[Distutils] PEP 426 moved back to Draft status

Fri Mar 10 10:55:49 EST 2017

On 11 March 2017 at 00:52, Nathaniel Smith <njs at pobox.com> wrote:

> On Fri, Mar 10, 2017 at 1:26 AM, Nick Coghlan <ncoghlan at gmail.com> wrote:
> > Hi folks,
> >
> > After a few years of dormancy, I've finally moved the metadata 2.0
> > specification back to Draft status:
> > https://github.com/python/peps/commit/8ae8b612d4ea8b3bf5d8a7b795ae8a
> ec48bbb7a3
>
> We have lots of metadata files in the wild that already claim to be
> version 2.0. If you're reviving this I think you might need to change
> the version number?
>

They're mostly in metadata.json files, though. That said, version numbers
are cheap, so I'm happy to skip straight to 3.0 if folks think it makes
more sense.

> > Based on our last round of discussion, I've culled a lot of the
> complexity
> > around dependency declarations, cutting it back to just 4 pre-declared
> > extras (dev, doc, build, test),
>
> I think we can drop 'build' in favor of pyproject.toml?
>

No, as that's a human edited input file, not an output file from the sdist
generation process.

> Actually all of the pre-declared extras are really relevant for sdists
> rather than wheels. Maybe they should all move into pyproject.toml?
>

Think "static release metadata in an API response from PyPI" for this
particular specification, rather than something you'd necessarily check
into source control. That's actually one of the big benefits of doing this
post pyproject.toml -  with that taking care of the build system
bootstrapping problem, it frees up pydist.json to be entirely an artifact
of the sdist generation process (and then copying it along to the wheel
archives and the installed package as well).

That said, that's actually an important open question: is pydist.json
always preserved unmodified through the sdist->wheel->install and
sdist->install process?

There's a lot to be said for treating the file as immutable, and instead
adding *other* metadata files as a component moves through the distribution
process. If so, then it may actually be more appropriate to call the
rendered file "pysdist.json", since it contains the sdist metadata
specifically, rather than arbitrary distribution metadata.

>
> > and some reserved extras that can be used to
> > say "don't install this, even though you normally would" (self, runtime).
>
> Hmm. While it's not the most urgent problem we face, I really think in
> the long run we need to move the extras system to something like:
>
>     https://mail.python.org/pipermail/distutils-sig/2015-
> October/027364.html
>
> The current extras system is inherently broken with respect to
> upgrades, and reified extras would solve this, along with several
> other intractable problems (e.g. numpy ABI tracking).
>
> So from that perspective, I'm wary of adding new special case "magic"
> to the extras system. Adding conventional names for things like
> test-dependencies is fine, that doesn't pose any new obstacles to a
> future migration. But adding complexity to the "extras language" like
> "*", "self", "runtime", etc. does make it harder to change how extras
> work in the future.
>

Technically the only part of that which the PEP really locks in is barring
the use of "self" and "runtime" as extras names (which needs to be
validated by a check against currently published metadata to see if anyone
is already using them).

'*' is already illegal due to the naming rules, and the '-extra' syntax is
also an illegal name, so neither of those actually impacts the metadata
format, only what installation tools allow. The main purpose of having them
in the PEP is to disallow using those spellings for anything else and
instead reserve them for the purposes described in the PEP.

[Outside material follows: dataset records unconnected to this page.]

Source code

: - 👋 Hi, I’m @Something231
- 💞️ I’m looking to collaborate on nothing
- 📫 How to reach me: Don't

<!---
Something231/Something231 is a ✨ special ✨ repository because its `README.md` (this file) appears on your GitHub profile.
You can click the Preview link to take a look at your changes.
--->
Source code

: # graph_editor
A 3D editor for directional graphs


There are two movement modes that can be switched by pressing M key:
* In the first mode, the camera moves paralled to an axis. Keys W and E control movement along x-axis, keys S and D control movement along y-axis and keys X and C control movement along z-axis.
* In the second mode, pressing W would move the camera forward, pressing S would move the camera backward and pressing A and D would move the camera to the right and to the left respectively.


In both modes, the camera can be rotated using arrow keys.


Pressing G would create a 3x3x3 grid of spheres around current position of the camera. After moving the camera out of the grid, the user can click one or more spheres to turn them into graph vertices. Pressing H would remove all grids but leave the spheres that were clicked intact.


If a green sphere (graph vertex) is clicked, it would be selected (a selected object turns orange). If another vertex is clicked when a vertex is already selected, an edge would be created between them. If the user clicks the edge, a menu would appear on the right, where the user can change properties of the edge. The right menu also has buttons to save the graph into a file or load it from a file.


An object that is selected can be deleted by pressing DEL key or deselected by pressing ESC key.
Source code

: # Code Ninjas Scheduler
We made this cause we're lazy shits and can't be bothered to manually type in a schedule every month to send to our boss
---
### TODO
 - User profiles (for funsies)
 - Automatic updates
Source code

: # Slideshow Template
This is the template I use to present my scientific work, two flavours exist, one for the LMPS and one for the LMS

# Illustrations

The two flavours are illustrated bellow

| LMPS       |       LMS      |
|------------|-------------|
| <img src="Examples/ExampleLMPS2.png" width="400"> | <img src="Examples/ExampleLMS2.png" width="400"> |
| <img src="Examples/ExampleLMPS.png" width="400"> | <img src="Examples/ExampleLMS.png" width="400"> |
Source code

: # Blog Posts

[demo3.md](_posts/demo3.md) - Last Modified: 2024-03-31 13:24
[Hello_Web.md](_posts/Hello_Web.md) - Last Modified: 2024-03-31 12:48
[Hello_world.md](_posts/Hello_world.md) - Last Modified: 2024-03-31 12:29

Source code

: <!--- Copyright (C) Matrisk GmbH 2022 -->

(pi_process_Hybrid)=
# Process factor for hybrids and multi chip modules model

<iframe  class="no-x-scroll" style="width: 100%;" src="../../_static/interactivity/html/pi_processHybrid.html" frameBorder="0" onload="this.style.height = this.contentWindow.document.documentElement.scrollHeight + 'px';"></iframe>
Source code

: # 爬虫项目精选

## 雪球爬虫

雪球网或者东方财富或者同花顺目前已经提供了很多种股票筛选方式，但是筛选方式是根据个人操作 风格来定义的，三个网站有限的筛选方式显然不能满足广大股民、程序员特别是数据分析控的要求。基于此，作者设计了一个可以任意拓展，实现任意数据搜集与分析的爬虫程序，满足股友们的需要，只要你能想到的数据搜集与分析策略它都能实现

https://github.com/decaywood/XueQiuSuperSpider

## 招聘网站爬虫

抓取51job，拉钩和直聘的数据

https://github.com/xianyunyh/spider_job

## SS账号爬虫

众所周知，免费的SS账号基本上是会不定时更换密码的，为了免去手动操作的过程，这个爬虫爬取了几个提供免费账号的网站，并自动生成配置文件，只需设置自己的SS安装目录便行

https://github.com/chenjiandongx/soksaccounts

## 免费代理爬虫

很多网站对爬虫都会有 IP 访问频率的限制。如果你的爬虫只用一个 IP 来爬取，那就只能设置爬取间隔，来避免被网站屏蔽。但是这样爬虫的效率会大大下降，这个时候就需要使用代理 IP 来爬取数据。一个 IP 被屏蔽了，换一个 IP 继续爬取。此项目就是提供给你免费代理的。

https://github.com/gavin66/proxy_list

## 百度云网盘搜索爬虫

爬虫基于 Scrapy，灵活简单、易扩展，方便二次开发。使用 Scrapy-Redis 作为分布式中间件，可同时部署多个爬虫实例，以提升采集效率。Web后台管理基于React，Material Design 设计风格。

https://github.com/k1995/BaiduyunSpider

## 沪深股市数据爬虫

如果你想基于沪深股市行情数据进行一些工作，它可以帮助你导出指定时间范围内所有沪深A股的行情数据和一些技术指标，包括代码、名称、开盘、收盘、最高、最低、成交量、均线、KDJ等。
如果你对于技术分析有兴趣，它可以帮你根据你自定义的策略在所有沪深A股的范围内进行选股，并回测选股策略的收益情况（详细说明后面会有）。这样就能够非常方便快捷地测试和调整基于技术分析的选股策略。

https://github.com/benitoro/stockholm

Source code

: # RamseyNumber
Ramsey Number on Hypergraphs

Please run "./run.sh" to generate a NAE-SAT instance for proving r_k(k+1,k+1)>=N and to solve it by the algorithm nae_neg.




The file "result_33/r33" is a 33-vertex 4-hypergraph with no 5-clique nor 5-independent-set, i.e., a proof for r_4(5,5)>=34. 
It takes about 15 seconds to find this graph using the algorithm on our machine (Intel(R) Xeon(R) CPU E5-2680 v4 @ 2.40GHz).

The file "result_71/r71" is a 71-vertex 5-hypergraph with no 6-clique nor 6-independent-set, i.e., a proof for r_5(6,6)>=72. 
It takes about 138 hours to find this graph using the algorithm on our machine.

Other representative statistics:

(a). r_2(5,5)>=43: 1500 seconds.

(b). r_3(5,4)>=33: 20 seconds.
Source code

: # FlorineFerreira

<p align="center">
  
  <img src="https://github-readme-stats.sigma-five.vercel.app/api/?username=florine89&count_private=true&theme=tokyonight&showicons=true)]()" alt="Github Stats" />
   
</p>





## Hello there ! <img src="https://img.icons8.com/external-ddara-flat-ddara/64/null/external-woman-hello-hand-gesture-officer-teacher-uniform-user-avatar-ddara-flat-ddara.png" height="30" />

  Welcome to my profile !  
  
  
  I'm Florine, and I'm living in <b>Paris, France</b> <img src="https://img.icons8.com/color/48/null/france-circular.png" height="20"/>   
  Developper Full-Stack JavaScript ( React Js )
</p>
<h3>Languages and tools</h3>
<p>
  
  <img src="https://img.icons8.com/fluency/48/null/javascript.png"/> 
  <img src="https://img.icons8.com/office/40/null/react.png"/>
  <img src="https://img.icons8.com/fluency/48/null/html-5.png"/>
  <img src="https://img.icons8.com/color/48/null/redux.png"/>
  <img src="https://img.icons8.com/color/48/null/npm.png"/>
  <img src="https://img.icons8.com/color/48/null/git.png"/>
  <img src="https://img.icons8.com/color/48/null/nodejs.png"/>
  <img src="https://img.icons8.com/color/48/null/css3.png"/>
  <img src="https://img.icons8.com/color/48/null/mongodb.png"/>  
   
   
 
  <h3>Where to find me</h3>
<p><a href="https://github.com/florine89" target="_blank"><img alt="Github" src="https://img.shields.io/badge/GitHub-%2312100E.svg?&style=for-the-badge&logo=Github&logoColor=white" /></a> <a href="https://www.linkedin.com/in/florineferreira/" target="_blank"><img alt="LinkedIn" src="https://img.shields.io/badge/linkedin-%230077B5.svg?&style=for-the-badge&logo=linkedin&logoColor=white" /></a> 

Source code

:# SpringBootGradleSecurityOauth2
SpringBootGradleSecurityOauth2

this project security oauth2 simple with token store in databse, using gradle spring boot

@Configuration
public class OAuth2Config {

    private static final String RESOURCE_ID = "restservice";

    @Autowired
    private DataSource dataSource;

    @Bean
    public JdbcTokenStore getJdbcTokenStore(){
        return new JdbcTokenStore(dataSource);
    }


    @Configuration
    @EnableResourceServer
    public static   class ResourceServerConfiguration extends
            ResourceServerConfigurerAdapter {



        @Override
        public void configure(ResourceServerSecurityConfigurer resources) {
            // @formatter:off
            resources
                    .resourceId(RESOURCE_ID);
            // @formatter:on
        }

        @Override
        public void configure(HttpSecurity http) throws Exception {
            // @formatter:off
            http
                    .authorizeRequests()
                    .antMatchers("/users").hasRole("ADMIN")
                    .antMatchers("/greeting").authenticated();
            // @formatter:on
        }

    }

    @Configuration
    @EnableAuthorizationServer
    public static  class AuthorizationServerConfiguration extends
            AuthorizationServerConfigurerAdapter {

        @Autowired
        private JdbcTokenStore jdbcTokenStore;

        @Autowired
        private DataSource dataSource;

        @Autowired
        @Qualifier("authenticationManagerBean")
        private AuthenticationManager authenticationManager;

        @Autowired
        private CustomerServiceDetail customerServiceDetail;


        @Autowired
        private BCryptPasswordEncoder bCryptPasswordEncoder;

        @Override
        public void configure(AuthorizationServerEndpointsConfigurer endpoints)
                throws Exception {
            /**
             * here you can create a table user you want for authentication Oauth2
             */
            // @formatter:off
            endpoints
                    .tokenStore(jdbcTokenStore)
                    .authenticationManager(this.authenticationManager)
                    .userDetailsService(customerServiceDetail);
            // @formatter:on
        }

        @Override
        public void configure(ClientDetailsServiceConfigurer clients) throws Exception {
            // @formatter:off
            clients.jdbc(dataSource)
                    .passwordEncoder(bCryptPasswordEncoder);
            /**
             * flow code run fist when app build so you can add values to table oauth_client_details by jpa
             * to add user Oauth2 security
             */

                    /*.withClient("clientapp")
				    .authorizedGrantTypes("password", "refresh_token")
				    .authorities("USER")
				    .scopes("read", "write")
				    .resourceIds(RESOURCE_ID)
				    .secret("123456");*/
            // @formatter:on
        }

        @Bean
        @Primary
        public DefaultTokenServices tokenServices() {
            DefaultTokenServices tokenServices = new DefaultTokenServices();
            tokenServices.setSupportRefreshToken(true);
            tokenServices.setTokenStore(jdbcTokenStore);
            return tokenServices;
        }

I'd also be fairly strongly opposed to converting extras from an optional
dependency management system to a "let multiple PyPI packages target the
same site-packages subdirectory" because we already know that's a nightmare
from the Linux distro experience (having a clear "main" package that owns
the parent directory with optional subpackages solves *some* of the
problems, but my main reaction is still "Run awaaay").

It especially isn't needed just to solve the "pip forgets what extras it
installed" problem - that technically doesn't even need a PEP to resolve,
it just needs pip to drop a pip specific file into the PEP 376 dist-info
directory that says what extras to request when doing future upgrades.
Similarly, the import system offers so much flexibility in checking for
optional packages at startup and lying about where imports are coming from
that it would be hard to convince me that installation customisation to use
particular optional dependencies *had* to be done at install time.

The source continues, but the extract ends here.